▶ **TASK DIRECTIONS**:
Starting at the top of the listing below, copy each line exactly, stopping after the line that contains "- [created](types.CrossAccountRequestByUserId.md#created)".
Segment Start: DATA SHOWN
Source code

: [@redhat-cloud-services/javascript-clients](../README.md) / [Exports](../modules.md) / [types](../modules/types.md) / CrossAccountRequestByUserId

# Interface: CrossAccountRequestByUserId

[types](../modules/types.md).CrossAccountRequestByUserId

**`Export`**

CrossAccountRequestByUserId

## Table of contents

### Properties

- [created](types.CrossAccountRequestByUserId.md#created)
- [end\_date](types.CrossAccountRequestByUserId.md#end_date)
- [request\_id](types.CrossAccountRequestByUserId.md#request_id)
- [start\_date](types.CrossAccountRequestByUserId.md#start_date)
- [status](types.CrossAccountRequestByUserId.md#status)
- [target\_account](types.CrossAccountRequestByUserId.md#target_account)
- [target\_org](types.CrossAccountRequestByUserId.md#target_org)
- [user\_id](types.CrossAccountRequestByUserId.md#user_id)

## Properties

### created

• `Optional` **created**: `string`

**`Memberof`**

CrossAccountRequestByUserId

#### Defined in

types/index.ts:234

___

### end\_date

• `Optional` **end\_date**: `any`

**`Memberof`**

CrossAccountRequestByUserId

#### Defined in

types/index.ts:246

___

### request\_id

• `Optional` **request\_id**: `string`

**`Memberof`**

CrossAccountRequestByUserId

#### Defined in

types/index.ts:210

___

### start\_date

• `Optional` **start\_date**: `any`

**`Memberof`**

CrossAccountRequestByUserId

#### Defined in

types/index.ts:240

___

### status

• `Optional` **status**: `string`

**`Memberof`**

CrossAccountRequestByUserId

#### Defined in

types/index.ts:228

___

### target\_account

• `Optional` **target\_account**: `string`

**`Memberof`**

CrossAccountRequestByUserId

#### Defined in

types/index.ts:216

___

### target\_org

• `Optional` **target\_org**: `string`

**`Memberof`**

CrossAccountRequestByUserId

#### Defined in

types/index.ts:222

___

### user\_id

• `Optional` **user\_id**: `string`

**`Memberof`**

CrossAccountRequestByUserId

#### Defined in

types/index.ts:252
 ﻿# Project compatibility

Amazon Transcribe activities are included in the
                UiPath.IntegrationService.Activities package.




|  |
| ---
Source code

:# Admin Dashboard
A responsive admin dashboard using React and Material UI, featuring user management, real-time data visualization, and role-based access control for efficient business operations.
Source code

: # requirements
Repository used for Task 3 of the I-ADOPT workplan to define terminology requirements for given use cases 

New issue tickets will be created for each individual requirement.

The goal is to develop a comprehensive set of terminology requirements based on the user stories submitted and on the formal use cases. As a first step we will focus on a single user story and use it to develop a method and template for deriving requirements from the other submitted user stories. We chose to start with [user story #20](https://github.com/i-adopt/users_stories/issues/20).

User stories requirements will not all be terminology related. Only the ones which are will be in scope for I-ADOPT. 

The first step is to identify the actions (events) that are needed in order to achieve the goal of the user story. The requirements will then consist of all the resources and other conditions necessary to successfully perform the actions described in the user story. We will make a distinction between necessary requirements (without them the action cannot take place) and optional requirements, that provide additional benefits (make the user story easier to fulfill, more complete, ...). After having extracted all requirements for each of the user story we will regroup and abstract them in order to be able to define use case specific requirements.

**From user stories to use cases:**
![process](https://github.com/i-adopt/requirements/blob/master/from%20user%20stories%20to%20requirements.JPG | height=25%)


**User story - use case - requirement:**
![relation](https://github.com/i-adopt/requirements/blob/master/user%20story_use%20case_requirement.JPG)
Segment End: DATA SHOWN
▶ **FINAL ANSWER**:
Source code

: [@redhat-cloud-services/javascript-clients](../README.md) / [Exports](../modules.md) / [types](../modules/types.md) / CrossAccountRequestByUserId

# Interface: CrossAccountRequestByUserId

[types](../modules/types.md).CrossAccountRequestByUserId

**`Export`**

CrossAccountRequestByUserId

## Table of contents

### Properties

- [created](types.CrossAccountRequestByUserId.md#created)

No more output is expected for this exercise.